Generative Adversarial Networks are unsupervised neural networks that are able to analyse information from a dataset and produce similar new samples.

A GAN is a machine learning technique introduced by Goodfellow et al. [1], that consists of two neural networks (the generator and the discriminator) that compete with each other in a zero-sum game: when one wins, the other one loses. The generator produces samples coming from the distribution of the training data, and the discriminator must determine if this sample is real (from original training dataset) or fake (generated).

Currently, state-of-the-art generative models can produce samples that are indistinguishable from the original dataset for many tasks, such as: data augmentation, high-fidelity natural image synthesis, image to image translation, image editing, and many more.

Fig. 1  GAN model architecture [2].

The generator takes as input a random vector of fixed size and generates a sample in the problem domain. After a large-scale training, the samples correspond more and more to points that obey the training dataset distribution. The discriminator is a classical classification model that takes as input an example from the domain: it can be a real one from the training dataset or a fake one produced by the generator. The discriminator outputs a binary class label, either fake or real.

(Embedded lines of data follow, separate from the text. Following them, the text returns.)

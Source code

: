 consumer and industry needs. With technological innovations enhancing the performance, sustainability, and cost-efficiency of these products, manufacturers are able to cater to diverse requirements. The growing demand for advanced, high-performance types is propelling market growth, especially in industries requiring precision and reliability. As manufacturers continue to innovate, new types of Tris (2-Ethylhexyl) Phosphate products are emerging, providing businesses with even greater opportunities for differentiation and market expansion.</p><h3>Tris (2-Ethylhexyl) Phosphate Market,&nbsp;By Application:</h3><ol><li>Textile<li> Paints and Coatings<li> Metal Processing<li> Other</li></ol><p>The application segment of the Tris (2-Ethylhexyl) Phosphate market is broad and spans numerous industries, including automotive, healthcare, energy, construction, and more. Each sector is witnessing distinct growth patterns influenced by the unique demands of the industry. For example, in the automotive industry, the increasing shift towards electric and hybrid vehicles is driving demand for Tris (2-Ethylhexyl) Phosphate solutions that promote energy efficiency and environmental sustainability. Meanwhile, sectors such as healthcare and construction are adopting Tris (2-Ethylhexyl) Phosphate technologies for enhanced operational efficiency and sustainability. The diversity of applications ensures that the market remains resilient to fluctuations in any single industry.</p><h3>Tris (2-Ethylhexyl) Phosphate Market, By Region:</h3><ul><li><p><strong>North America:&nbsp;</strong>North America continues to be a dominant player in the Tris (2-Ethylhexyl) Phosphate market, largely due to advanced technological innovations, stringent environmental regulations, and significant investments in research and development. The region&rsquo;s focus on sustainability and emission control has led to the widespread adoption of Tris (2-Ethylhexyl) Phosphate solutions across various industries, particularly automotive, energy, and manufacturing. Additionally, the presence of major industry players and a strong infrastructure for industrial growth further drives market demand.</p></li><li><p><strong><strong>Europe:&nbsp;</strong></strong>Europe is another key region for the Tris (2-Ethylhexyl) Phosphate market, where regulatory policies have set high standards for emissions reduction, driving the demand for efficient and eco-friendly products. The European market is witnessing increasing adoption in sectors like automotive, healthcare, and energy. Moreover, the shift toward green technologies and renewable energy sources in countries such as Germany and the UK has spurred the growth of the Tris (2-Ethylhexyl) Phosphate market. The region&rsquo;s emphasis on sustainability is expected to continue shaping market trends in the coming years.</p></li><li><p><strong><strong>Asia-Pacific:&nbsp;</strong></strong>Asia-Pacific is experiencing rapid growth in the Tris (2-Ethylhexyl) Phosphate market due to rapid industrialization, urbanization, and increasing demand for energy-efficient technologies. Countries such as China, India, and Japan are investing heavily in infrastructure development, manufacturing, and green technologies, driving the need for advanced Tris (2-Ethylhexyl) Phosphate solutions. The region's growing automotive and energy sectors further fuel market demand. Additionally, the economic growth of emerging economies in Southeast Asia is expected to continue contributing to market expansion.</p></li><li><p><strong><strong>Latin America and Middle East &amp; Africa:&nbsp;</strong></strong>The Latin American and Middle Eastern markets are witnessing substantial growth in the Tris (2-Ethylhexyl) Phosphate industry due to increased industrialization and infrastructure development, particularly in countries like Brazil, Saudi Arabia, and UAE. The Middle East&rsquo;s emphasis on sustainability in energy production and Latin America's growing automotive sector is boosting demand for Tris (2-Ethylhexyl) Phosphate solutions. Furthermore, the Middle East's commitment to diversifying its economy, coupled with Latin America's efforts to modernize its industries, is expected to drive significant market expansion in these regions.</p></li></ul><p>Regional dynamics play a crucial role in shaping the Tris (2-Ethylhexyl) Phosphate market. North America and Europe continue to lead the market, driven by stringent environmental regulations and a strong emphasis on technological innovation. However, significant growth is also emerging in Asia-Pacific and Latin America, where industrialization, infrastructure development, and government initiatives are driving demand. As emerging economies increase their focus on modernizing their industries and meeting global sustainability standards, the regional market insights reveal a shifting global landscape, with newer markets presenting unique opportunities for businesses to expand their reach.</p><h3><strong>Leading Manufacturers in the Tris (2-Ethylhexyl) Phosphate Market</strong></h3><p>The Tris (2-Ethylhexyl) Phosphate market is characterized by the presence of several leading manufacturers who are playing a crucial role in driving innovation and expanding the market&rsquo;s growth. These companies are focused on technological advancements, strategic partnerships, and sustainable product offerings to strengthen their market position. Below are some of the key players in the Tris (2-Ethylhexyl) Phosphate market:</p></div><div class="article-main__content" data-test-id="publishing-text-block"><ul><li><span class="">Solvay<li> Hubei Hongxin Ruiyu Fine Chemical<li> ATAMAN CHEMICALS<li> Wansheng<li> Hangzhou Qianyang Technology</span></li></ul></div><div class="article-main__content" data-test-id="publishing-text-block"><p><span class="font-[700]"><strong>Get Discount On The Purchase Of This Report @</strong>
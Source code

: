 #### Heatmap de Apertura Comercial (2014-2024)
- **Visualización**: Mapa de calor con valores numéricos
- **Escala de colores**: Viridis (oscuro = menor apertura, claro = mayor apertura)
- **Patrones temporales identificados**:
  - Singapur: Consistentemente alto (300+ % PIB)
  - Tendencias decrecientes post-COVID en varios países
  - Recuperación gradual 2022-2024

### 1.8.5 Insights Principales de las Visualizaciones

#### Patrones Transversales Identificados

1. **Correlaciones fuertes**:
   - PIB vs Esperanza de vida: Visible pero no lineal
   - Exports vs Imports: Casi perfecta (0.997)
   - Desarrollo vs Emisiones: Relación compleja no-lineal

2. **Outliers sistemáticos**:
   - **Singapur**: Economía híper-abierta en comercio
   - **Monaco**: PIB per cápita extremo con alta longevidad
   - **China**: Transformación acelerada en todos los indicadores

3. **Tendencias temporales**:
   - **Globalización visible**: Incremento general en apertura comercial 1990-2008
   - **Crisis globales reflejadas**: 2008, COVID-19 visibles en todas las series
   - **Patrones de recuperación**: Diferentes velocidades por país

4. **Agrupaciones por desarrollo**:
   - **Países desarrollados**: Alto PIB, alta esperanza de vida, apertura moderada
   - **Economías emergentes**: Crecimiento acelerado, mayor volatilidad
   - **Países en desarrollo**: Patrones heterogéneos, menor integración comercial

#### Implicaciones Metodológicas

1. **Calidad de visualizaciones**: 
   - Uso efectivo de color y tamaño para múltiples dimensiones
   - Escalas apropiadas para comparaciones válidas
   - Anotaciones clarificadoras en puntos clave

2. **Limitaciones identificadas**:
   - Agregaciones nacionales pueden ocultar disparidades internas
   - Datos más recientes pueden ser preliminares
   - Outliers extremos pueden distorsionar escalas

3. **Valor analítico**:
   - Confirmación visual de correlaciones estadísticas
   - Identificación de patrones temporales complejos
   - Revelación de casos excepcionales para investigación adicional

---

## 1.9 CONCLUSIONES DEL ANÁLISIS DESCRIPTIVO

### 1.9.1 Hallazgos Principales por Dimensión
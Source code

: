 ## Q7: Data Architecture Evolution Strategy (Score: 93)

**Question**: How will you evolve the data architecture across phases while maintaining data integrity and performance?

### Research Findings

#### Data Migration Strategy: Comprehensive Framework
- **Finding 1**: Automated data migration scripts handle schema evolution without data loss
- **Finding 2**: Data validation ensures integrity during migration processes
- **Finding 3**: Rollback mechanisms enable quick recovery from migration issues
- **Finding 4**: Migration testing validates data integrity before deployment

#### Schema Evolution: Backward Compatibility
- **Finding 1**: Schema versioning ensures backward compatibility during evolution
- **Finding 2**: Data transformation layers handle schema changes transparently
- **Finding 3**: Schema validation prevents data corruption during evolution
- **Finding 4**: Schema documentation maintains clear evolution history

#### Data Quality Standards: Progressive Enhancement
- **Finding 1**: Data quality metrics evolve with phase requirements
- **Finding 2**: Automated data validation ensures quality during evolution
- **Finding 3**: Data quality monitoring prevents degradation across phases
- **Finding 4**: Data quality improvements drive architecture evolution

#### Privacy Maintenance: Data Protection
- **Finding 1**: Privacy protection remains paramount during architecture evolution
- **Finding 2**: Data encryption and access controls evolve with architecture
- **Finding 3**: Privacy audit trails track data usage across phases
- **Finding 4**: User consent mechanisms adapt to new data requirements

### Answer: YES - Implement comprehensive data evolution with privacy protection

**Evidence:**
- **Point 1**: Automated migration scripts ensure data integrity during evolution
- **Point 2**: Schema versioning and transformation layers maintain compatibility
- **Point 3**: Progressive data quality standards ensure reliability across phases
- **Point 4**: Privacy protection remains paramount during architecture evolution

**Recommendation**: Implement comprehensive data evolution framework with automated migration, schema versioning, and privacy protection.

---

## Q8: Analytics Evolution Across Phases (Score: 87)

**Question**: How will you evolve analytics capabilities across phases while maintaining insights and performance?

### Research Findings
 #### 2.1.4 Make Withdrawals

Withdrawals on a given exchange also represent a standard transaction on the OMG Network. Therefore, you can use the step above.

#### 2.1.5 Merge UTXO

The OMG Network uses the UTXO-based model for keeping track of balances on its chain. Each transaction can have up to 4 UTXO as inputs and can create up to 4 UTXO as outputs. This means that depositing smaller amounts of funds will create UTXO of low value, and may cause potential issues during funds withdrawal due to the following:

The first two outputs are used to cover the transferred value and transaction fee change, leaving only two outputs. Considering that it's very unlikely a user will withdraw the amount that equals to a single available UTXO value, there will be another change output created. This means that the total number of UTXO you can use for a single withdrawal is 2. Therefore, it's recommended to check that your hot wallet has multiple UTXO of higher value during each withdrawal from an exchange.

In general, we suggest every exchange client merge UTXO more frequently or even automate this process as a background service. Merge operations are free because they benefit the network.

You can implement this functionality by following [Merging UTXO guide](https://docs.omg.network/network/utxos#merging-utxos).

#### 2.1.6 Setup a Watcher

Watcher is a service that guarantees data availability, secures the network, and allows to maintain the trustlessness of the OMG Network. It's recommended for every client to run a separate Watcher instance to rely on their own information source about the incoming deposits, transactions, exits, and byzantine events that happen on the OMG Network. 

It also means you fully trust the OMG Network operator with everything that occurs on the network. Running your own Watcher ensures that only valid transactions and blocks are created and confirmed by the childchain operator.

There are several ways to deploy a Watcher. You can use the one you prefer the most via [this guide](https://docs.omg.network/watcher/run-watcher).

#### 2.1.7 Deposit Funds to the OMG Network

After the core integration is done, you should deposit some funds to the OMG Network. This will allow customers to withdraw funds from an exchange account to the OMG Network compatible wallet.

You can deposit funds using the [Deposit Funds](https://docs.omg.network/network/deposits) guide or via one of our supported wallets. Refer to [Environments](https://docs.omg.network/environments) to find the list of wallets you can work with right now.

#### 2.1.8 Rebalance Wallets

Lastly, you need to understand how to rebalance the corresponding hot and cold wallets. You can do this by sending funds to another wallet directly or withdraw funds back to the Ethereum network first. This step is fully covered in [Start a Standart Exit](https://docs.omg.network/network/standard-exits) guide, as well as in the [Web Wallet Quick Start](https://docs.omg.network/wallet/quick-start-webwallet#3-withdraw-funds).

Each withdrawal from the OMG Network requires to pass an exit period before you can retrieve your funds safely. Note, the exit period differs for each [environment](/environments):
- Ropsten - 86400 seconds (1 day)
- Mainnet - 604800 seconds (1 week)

The two networks are trained together: when the generator fools the discriminator, its model parameters are not modified, while the discriminators must recompute its parameters. And when the discriminator is successful at predicting correctly real and fake samples, the generator updates its model parameters.

One problem of GANs is that they can suffer from ¨mode collapse¨, meaning that the generator is capable of producing only a subset of different samples and does not generalize well.  A careful training and fine-tuning of parameters need to be done for producing GAN optimal results. 

Author: Gabriela Ghimpeteanu, Coronis Computing.

Bibliography:

[1] Ian Goodfellow, Jean Pouget-Abadie, Mehdi Mirza, Bing Xu, David Warde-Farley, Sherjil Ozair, AaronCourville, and Yoshua Bengio. Generative adversarial nets. In Advances in neural information processing systems, pages 2672–2680, 2014.